#### [What you are asked to do]
Print each line exactly, from the one with "available on Android" to the very last line of the listing, and keep the pictures out.

#### [Data for analysis]
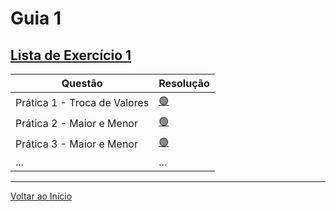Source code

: # Guia 1
## [Lista de Exercício 1](./../assets/files/Lista_Exercicio_1_ED2.pdf)
| Questão  | Resolução |
| ------------- | ------------- |
| Prática 1 - Troca de Valores | [ 🟢 ](./questao_1.c) |
| Prática 2 - Maior e Menor | [ 🟢 ](./questao_2.c) |
| Prática 3 - Maior e Menor | [ 🟢 ](./questao_3.c) |
| ... | ... |

***
[Voltar ao Início](./../README.md)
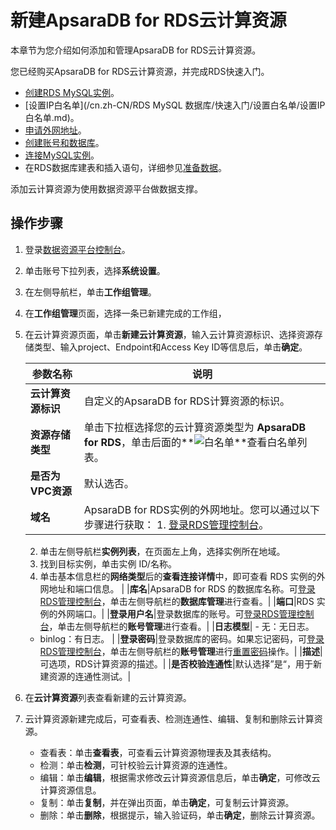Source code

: # 新建ApsaraDB for RDS云计算资源

本章节为您介绍如何添加和管理ApsaraDB for RDS云计算资源。

您已经购买ApsaraDB for RDS云计算资源，并完成RDS快速入门。

-   [创建RDS MySQL实例](https://help.aliyun.com/document_detail/26117.html?spm=a2c4g.11174283.6.665.18535b83HC4Fz1)。
-   [设置IP白名单](/cn.zh-CN/RDS MySQL 数据库/快速入门/设置白名单/设置IP白名单.md)。
-   [申请外网地址](https://help.aliyun.com/document_detail/26128.html?spm=a2c4g.11186623.2.34.708540a8dzSOaO)。
-   [创建账号和数据库](https://help.aliyun.com/document_detail/87038.html?spm=a2c4g.11186623.2.35.708540a8dzSOaO)。
-   [连接MySQL实例](https://help.aliyun.com/document_detail/26138.html?spm=a2c4g.11186623.6.669.303238f8gRrN8t)。
-   在RDS数据库建表和插入语句，详细参见[准备数据](/cn.zh-CN/最佳实践/准备工作/准备数据.md)。

添加云计算资源为使用数据资源平台做数据支撑。

## 操作步骤

1.  登录[数据资源平台控制台](https://dataq.console.aliyun.com)。

2.  单击账号下拉列表，选择**系统设置**。

3.  在左侧导航栏，单击**工作组管理**。

4.  在**工作组管理**页面，选择一条已新建完成的工作组，

5.  在云计算资源页面，单击**新建云计算资源**，输入云计算资源标识、选择资源存储类型、输入project、Endpoint和Access Key ID等信息后，单击**确定**。

    |参数名称|说明|
    |----|--|
    |**云计算资源标识**|自定义的ApsaraDB for RDS计算资源的标识。|
    |**资源存储类型**|单击下拉框选择您的云计算资源类型为 **ApsaraDB for RDS**，单击后面的**![白名单](https://static-aliyun-doc.oss-accelerate.aliyuncs.com/assets/img/zh-CN/2847900161/p211240.png)**查看白名单列表。|
    |**是否为VPC资源**|默认选否。|
    |**域名**|ApsaraDB for RDS实例的外网地址。您可以通过以下步骤进行获取：     1.  [登录RDS管理控制台](https://rds.console.aliyun.com/?spm=a2c4g.11186623.2.40.708540a8dzSOaO)。
    2.  单击左侧导航栏**实例列表**，在页面左上角，选择实例所在地域。
    3.  找到目标实例，单击实例 ID/名称。
    4.  单击基本信息栏的**网络类型**后的**查看连接详情**中，即可查看 RDS 实例的外网地址和端口信息。 |
    |**库名**|ApsaraDB for RDS 的数据库名称。可[登录RDS管理控制台](https://rdsnext.console.aliyun.com/detail/rm-bp1f7x6016jt756p6/basicInfo?spm=5176.19907444.0.0.64b11450Ea7NOm&region=cn-hangzhou&DedicatedHostGroupId=)，单击左侧导航栏的**数据库管理**进行查看。|
    |**端口**|RDS 实例的外网端口。|
    |**登录用户名**|登录数据库的账号。可[登录RDS管理控制台](https://rdsnext.console.aliyun.com/detail/rm-bp1f7x6016jt756p6/basicInfo?spm=5176.19907444.0.0.64b11450Ea7NOm&region=cn-hangzhou&DedicatedHostGroupId=)，单击左侧导航栏的**账号管理**进行查看。|
    |**日志模型**|    -   无：无日志。
    -   binlog：有日志。 |
    |**登录密码**|登录数据库的密码。如果忘记密码，可[登录RDS管理控制台](https://rdsnext.console.aliyun.com/detail/rm-bp1f7x6016jt756p6/basicInfo?spm=5176.19907444.0.0.64b11450Ea7NOm&region=cn-hangzhou&DedicatedHostGroupId=)，单击左侧导航栏的**账号管理**进行[重置密码](https://help.aliyun.com/document_detail/96100.html?spm=a2c4g.11186623.2.44.708540a8dzSOaO)操作。|
    |**描述**|可选项，RDS计算资源的描述。|
    |**是否校验连通性**|默认选择”是“，用于新建资源的连通性测试。|

6.  在**云计算资源**列表查看新建的云计算资源。

7.  云计算资源新建完成后，可查看表、检测连通性、编辑、复制和删除云计算资源。

    -   查看表：单击**查看表**，可查看云计算资源物理表及其表结构。
    -   检测：单击**检测**，可针校验云计算资源的连通性。
    -   编辑：单击**编辑**，根据需求修改云计算资源信息后，单击**确定**，可修改云计算资源信息。
    -   复制：单击**复制**，并在弹出页面，单击**确定**，可复制云计算资源。
    -   删除：单击**删除**，根据提示，输入验证码，单击**确定**，删除云计算资源。

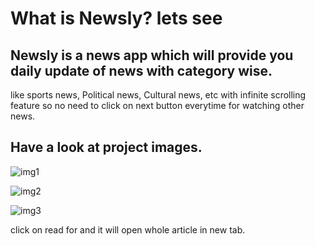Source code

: # What is Newsly? lets see 

## Newsly is a news app which will provide you daily update of news with category wise.
like sports news, Political news, Cultural news, etc with infinite scrolling feature so no need to click on next button everytime for watching other news.

## Have a look at project images.

![img1](https://user-images.githubusercontent.com/60084238/195910077-b9f24006-7d56-4c8e-a186-2f7e1781302a.PNG)

![img2](https://user-images.githubusercontent.com/60084238/195910091-62d971e9-64db-4f22-a045-514a62d6b21d.PNG)

![img3](https://user-images.githubusercontent.com/60084238/195910097-dea9da50-2909-4442-95e6-40ca09bb2426.PNG)

click on read for and it will open whole article in new tab.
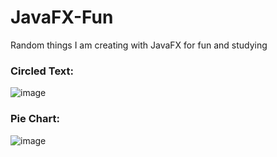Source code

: # JavaFX-Fun
Random things I am creating with JavaFX for fun and studying

### Circled Text:
![image](https://user-images.githubusercontent.com/25433731/162958651-773d2722-7a0d-44e8-9d82-0916fdfab982.png)

### Pie Chart:
![image](https://user-images.githubusercontent.com/25433731/162959270-ee47efcc-9ad4-4142-8524-d09933b5ef2c.png)

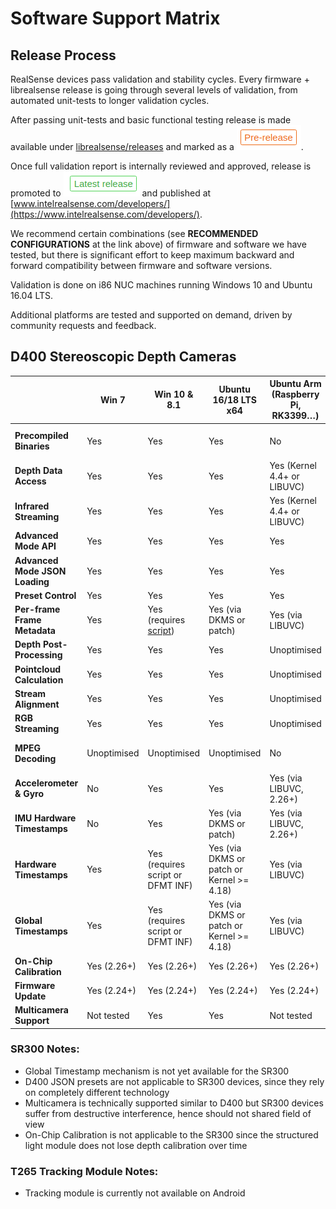 # Software Support Matrix

## Release Process

RealSense devices pass validation and stability cycles. Every firmware + librealsense release is going through several levels of validation, from automated unit-tests to longer validation cycles.  

After passing unit-tests and basic functional testing release is made available under [librealsense/releases](https://github.com/IntelRealSense/librealsense/releases) and marked as a ![pre-release](./img/prerelease.png).

Once full validation report is internally reviewed and approved, release is promoted to ![latest](./img/latest_release.png) and published at [www.intelrealsense.com/developers/](https://www.intelrealsense.com/developers/).

We recommend certain combinations (see **RECOMMENDED CONFIGURATIONS** at the link above) of firmware and software we have tested, but there is significant effort to keep maximum backward and forward compatibility between firmware and software versions.

Validation is done on i86 NUC machines running Windows 10 and Ubuntu 16.04 LTS.

Additional platforms are tested and supported on demand, driven by community requests and feedback.

## D400 Stereoscopic Depth Cameras

|                                | Win 7                  | Win 10 & 8.1                      | Ubuntu 16/18 LTS x64                       | Ubuntu Arm (Raspberry Pi, RK3399…) | NVidia Jetson Series | Android (7+) & JAVA | Mac OS            | Viewer         | C/C++       | Python      | C#  | ROS                | Node.js             | LabView        | Unity  | Matlab  | OpenNi2| Unreal|
|--------------------------------|------------------------|-----------------------------------|--------------------------------------------|-----------------------------|-------------------------|-------------------------|-------------------|----------------|-------------|-------------|-----|--------------------|---------------------|----------------|--------|---------|--------|------|
| **Precompiled Binaries**       | Yes                    | Yes                               | Yes                                        | No                          | Yes (2.24+)             | Yes                     | No                | Yes            | Yes         | Yes         | Yes | Yes                | Yes (outdated 2.16) | Yes            | Yes    | Yes     | No     | No   |
| **Depth Data Access**          | Yes                    | Yes                               | Yes                                        | Yes (Kernel 4.4+ or LIBUVC) | Yes                     | Yes                     | Yes               | Yes            | Yes         | Yes         | Yes | Yes                | Yes                 | Yes            | Yes    | Yes     | Yes    | Yes  |
| **Infrared Streaming**         | Yes                    | Yes                               | Yes                                        | Yes (Kernel 4.4+ or LIBUVC) | Yes (via LibUVC)        | Yes                     | Yes               | Yes            | Yes         | Yes         | Yes | Yes                | Yes                 | Yes            | Yes    | Yes     | Yes    | Yes  |
| **Advanced Mode API**          | Yes                    | Yes                               | Yes                                        | Yes                         | Yes                     | No                      | Yes               | Yes            | Yes         | Yes         | No  | No                 | No                  | No             | No     | No      | No     | No   |
| **Advanced Mode JSON Loading** | Yes                    | Yes                               | Yes                                        | Yes                         | Yes                     | Yes                     | Yes               | Yes            | Yes         | Yes         | Yes | Yes                | Yes                 | Yes            | No     | No      | No     | No   |
| **Preset Control**             | Yes                    | Yes                               | Yes                                        | Yes                         | Yes                     | Yes                     | Yes               | Yes            | Yes         | Yes         | Yes | Yes                | Yes                 | Yes            | Yes    | Yes     | Yes    | Yes  |
| **Per-frame Frame Metadata**   | Yes                    | Yes (requires [script](./installation_windows.md#use-automation-script))| Yes (via DKMS or patch)| Yes (via LIBUVC) | Yes              | Yes                     | Yes               | Yes (2.26+)    | Yes         | Yes         | Yes | N/A                | Yes                 | N/A            | No     | Yes     | No     | No   |
| **Depth Post-Processing**      | Yes                    | Yes                               | Yes                                        | Unoptimised                 | Unoptimised             | Unoptimised             | Yes               | Yes            | Yes         | Yes         | Yes | Yes                | No                  | N/A            | Yes    | N/A     | No     | No   |
| **Pointcloud Calculation**     | Yes                    | Yes                               | Yes                                        | Unoptimised                 | Yes (2.13+ with CUDA)   | Unoptimised             | Yes               | Yes            | Yes         | Yes         | Yes | Yes                | Yes                 | N/A            | Yes    | Yes     | N/A    | N/A  |
| **Stream Alignment**           | Yes                    | Yes                               | Yes                                        | Unoptimised                 | Yes (2.13+ with CUDA)   | Yes                     | Yes               | No             | Yes         | Yes         | Yes | Yes                | Yes                 | N/A            | Yes    | N/A     | N/A    | N/A  |
| **RGB Streaming**              | Yes                    | Yes                               | Yes                                        | Unoptimised                 | Yes (2.13+ with CUDA)   | Unoptimised             | Yes               | Yes            | Yes         | Yes         | Yes | Yes                | Yes                 | Yes            | Yes    | Yes     | Yes    | Yes  |
| **MPEG Decoding**              | Unoptimised            | Unoptimised                       | Unoptimised                                | No                          | No                      | No                      | No                | Yes (2.26.1?+) | Yes         | Yes         | Yes | Yes                | Yes                 | Yes            | Yes    | Yes     | Yes    | Yes  |
| **Accelerometer & Gyro**       | No                     | Yes                               | Yes                                        | Yes (via LIBUVC, 2.26+)     | Yes (via LIBUVC, 2.26+) | Yes (via LIBUVC, 2.26+) | No (WIP)          | Yes            | Yes         | Yes         | Yes | Yes                | Yes                 | N/A            | N/A    | Yes     | No     | No   |
| **IMU Hardware Timestamps**    | No                     | Yes                               | Yes (via DKMS or patch)                    | Yes (via LIBUVC, 2.26+)     | Yes (via LIBUVC, 2.26+) | Yes (via LIBUVC, 2.26+) | No (WIP)          | Yes            | Yes         | Yes         | Yes | Yes                | Yes                 | N/A            | N/A    | Yes     | No     | No   |
| **Hardware Timestamps**        | Yes                    | Yes (requires script or DFMT INF) | Yes (via DKMS or patch or Kernel >= 4.18)  | Yes (via LIBUVC)            | Yes (via LibUVC)        | Yes                     | Yes               | Yes            | Yes         | Yes         | Yes | Yes                | Yes                 | Yes            | Yes    | Yes     | Yes    | Yes  |
| **Global Timestamps**          | Yes                    | Yes (requires script or DFMT INF) | Yes (via DKMS or patch or Kernel >= 4.18)  | Yes (via LIBUVC)            | Yes (via LIBUVC)        | Yes                     | Yes               | Yes            | Yes         | Yes         | Yes | Yes                | Yes                 | Yes            | Yes    | Yes     | Yes    | Yes  |
| **On-Chip Calibration**           | Yes (2.26+)            | Yes (2.26+)                       | Yes (2.26+)                                | Yes (2.26+)                 | Yes (2.26+)             | No                      | Yes (2.26+)       | Yes (2.26+)    | No          | No          | No  | No                 | No                  | No             | No     | No      | No     | No   |
| **Firmware Update**            | Yes (2.24+)            | Yes (2.24+)                       | Yes (2.24+)                                | Yes (2.24+)                 | Yes (2.24+)             | Yes (2.24+)             | Yes (2.24+)       | Yes (2.24+)    | Yes (2.24+) | Yes (2.24+) | No  | No                 | No                  | No             | No     | No      | No     | No   |
| **Multicamera Support**        | Not tested             | Yes                               | Yes                                        | Not tested                  | Not tested              | Not tested              | Not tested        | Yes            | Yes         | Yes         | Yes | Yes                | Yes                 | No             | No     | Yes     | N/A    | N/A  |

### SR300 Notes:

* Global Timestamp mechanism is not yet available for the SR300
* D400 JSON presets are not applicable to SR300 devices, since they rely on completely different technology
* Multicamera is technically supported similar to D400 but SR300 devices suffer from destructive interference, hence should not shared field of view
* On-Chip Calibration is not applicable to the SR300 since the structured light module does not lose depth calibration over time

### T265 Tracking Module Notes:

* Tracking module is currently not available on Android
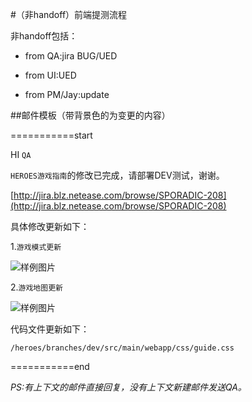 #（非handoff）前端提测流程

非handoff包括：

- from QA:jira BUG/UED

- from UI:UED

- from PM/Jay:update



##邮件模板（带背景色的为变更的内容）

===========start

HI `QA`

`HEROES游戏指南`的修改已完成，请部署DEV测试，谢谢。

[http://jira.blz.netease.com/browse/SPORADIC-208](http://jira.blz.netease.com/browse/SPORADIC-208)

具体修改更新如下：

1.`游戏模式更新`

![样例图片](http://www.revolunet.com/static/parisjs8/img/logo-revolunet-carre.jpg "样例图片")

2.`游戏地图更新`

![样例图片](http://www.revolunet.com/static/parisjs8/img/logo-revolunet-carre.jpg "样例图片")

代码文件更新如下：

`/heroes/branches/dev/src/main/webapp/css/guide.css`

===========end

_PS:有上下文的邮件直接回复，没有上下文新建邮件发送QA。_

#### [Exercise result]
* Tracking module is currently not available on Android
 #（非handoff）前端提测流程

非handoff包括：

- from QA:jira BUG/UED

- from UI:UED

- from PM/Jay:update



##邮件模板（带背景色的为变更的内容）

===========start

HI `QA`

`HEROES游戏指南`的修改已完成，请部署DEV测试，谢谢。

[http://jira.blz.netease.com/browse/SPORADIC-208](http://jira.blz.netease.com/browse/SPORADIC-208)

具体修改更新如下：

1.`游戏模式更新`

![样例图片](http://www.revolunet.com/static/parisjs8/img/logo-revolunet-carre.jpg "样例图片")

2.`游戏地图更新`

![样例图片](http://www.revolunet.com/static/parisjs8/img/logo-revolunet-carre.jpg "样例图片")

代码文件更新如下：

`/heroes/branches/dev/src/main/webapp/css/guide.css`

===========end

_PS:有上下文的邮件直接回复，没有上下文新建邮件发送QA。_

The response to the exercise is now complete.